Collected data
= = = = = = =

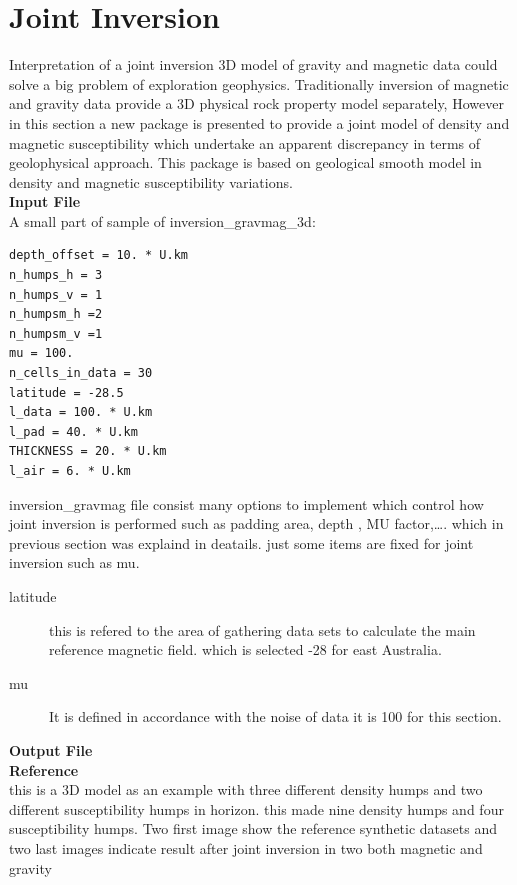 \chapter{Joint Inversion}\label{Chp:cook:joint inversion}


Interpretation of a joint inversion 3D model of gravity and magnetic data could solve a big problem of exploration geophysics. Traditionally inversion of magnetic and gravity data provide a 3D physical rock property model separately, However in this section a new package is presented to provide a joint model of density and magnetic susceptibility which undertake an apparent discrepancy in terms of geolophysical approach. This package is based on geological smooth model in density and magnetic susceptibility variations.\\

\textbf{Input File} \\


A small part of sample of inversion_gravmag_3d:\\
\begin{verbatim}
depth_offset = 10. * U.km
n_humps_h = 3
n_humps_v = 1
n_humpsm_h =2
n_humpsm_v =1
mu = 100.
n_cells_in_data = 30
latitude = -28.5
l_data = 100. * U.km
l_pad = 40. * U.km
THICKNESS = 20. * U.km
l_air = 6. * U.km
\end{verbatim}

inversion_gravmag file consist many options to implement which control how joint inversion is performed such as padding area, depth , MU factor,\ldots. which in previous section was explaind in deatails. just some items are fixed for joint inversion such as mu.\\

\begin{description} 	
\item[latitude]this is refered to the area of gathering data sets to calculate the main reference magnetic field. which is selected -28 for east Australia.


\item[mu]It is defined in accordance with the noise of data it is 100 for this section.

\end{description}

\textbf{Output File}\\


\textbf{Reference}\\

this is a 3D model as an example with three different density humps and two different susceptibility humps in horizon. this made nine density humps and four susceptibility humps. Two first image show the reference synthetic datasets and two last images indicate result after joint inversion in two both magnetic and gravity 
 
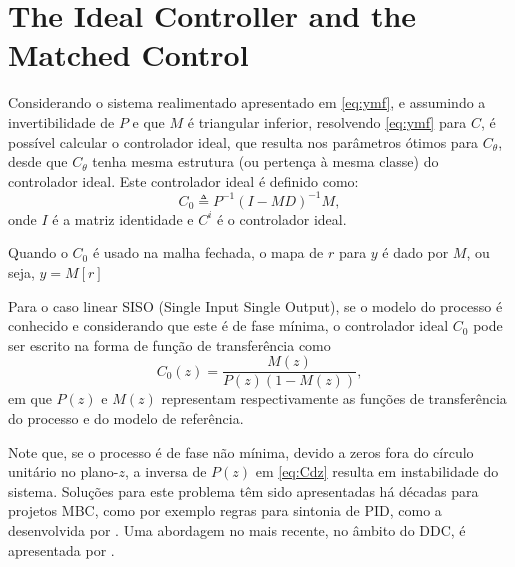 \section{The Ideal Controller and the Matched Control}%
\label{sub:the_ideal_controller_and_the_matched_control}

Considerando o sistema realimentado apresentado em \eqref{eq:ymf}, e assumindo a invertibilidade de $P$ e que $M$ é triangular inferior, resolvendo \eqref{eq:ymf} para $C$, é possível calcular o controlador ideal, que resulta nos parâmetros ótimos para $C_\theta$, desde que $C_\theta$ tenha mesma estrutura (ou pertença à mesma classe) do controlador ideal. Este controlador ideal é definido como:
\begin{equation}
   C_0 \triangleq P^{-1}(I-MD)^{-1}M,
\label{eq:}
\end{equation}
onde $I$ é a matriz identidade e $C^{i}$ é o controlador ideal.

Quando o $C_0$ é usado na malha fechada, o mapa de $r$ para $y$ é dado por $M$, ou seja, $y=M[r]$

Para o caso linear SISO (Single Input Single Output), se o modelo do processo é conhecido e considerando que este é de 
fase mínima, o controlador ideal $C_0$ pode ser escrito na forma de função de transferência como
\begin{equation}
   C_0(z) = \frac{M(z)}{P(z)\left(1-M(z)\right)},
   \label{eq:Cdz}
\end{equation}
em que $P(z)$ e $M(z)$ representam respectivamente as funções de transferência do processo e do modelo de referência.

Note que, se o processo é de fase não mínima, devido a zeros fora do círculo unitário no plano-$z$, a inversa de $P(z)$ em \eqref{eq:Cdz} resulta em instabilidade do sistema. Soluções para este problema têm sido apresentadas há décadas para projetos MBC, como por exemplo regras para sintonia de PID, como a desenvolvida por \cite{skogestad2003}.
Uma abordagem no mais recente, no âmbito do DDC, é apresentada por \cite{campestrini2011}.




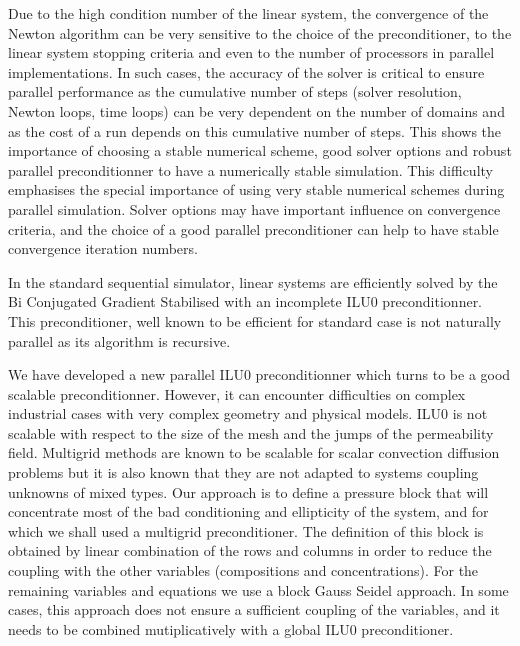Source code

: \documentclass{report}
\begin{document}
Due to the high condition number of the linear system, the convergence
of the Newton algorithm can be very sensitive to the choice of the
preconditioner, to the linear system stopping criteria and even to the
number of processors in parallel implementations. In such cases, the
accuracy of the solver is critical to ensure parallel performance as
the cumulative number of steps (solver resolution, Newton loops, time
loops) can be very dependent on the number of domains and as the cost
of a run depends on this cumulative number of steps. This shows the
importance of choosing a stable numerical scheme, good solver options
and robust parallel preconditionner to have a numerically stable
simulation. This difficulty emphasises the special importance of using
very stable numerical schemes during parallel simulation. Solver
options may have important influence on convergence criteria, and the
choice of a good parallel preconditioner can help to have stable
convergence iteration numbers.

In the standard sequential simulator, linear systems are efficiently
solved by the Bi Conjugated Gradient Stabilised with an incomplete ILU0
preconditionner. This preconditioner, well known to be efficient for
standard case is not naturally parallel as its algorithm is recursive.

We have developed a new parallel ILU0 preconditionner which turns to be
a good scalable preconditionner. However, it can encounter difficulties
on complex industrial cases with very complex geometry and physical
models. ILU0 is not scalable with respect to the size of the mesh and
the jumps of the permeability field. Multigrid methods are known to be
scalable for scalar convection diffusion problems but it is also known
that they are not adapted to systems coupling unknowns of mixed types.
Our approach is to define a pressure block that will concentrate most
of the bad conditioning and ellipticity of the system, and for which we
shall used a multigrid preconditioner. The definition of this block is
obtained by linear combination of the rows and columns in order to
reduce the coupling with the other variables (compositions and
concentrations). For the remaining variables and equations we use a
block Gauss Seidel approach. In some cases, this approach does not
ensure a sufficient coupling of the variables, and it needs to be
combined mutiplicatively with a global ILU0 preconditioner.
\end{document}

= = = = = = =

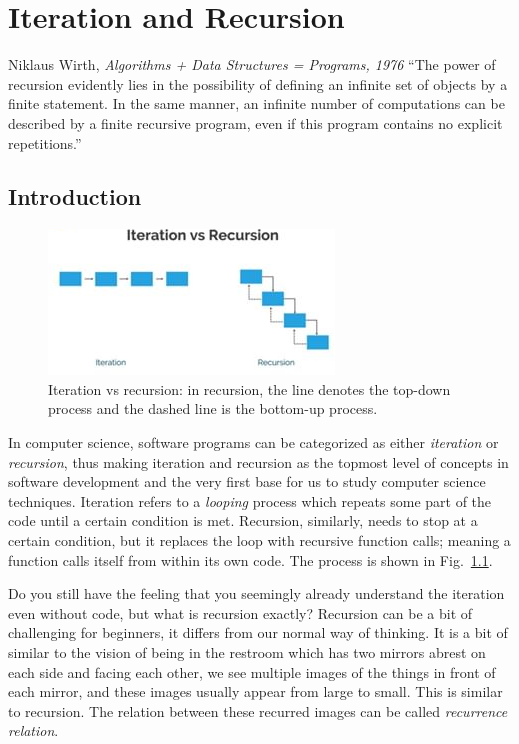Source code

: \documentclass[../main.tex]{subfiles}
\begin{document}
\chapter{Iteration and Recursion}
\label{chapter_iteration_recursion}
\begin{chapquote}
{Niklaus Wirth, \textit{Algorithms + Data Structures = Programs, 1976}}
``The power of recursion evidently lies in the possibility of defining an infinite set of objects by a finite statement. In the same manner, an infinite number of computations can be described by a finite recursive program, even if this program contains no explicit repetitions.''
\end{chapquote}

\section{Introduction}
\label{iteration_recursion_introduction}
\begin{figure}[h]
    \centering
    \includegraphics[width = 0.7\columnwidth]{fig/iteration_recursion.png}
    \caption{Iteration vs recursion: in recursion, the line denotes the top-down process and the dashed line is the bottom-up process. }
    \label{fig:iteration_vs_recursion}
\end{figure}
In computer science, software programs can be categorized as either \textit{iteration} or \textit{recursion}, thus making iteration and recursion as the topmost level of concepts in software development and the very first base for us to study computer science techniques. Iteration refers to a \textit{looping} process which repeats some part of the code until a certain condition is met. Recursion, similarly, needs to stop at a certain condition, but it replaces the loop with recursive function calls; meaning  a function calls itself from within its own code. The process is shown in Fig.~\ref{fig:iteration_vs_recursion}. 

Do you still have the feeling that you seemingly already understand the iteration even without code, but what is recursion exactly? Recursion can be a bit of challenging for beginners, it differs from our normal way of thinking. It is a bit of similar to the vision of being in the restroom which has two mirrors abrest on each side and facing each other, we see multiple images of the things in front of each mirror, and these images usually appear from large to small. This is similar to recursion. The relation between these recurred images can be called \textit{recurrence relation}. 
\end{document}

= = = = = = =

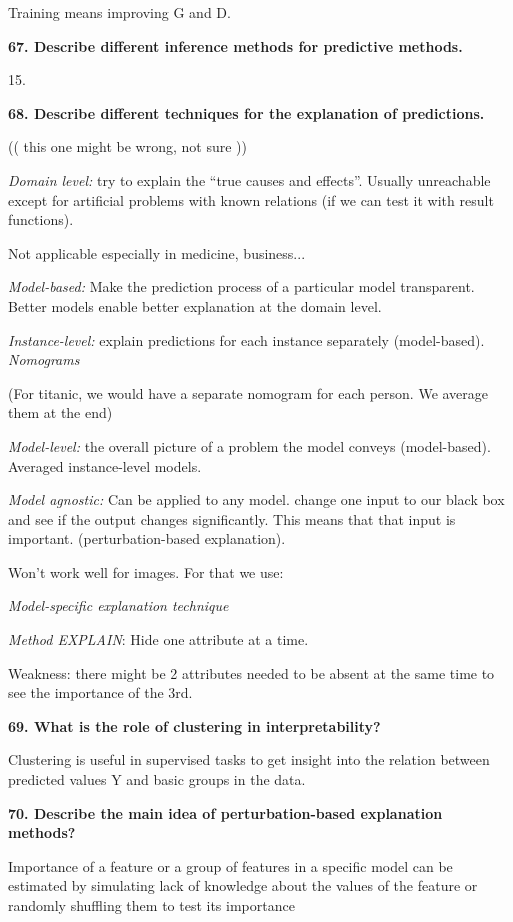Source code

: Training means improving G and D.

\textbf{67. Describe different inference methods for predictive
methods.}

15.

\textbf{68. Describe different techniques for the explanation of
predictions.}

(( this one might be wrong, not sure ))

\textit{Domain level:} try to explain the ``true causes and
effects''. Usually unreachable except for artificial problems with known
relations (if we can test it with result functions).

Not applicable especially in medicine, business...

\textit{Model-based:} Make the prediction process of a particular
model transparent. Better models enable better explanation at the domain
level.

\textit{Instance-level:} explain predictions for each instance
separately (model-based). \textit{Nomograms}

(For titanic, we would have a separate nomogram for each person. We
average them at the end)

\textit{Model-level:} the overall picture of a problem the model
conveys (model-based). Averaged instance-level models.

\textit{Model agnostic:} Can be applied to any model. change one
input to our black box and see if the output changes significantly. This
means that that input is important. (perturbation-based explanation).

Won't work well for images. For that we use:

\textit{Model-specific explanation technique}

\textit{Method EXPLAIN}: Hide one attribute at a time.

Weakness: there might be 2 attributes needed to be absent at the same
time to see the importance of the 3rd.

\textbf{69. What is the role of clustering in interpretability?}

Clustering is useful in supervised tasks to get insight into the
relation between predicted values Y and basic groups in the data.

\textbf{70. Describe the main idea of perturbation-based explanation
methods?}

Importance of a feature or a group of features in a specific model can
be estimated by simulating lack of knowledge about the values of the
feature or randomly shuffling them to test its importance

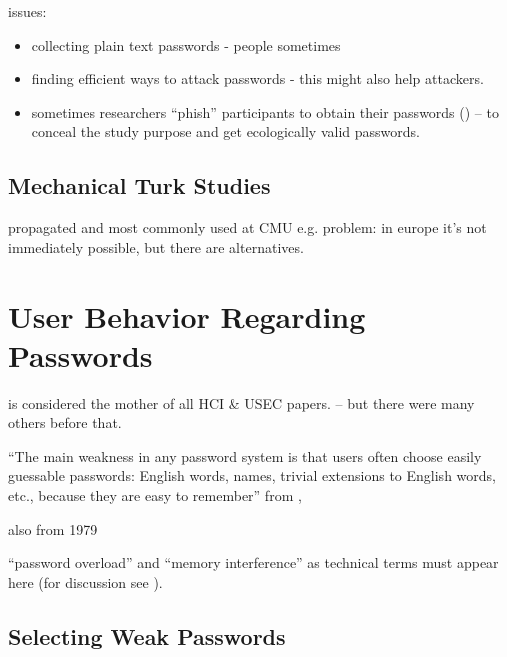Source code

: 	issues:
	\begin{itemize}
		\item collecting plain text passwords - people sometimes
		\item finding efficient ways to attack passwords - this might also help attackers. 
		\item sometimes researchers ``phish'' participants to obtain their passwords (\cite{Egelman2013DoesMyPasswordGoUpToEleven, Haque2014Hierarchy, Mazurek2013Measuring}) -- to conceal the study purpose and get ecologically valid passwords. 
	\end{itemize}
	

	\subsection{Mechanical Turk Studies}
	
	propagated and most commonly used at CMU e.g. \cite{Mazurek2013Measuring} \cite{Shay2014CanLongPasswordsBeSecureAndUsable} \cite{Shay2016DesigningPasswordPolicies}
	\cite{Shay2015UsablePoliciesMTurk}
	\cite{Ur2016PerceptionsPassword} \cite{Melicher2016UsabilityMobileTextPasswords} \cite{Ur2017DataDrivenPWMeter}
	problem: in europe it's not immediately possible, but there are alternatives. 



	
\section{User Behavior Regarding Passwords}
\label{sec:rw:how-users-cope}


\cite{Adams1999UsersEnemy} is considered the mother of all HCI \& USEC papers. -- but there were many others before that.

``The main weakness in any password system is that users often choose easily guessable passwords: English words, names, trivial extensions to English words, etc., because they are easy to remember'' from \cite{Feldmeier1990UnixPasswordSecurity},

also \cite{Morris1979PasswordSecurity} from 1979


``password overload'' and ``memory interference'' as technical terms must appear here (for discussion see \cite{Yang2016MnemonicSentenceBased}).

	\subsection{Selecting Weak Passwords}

= = = = = = =

Give back, word for word, only the lines above from the line holding "on complex industrial" to the line holding "that they are", both included.

• **FINISHED TASK**
on complex industrial cases with very complex geometry and physical
models. ILU0 is not scalable with respect to the size of the mesh and
the jumps of the permeability field. Multigrid methods are known to be
scalable for scalar convection diffusion problems but it is also known
that they are not adapted to systems coupling unknowns of mixed types.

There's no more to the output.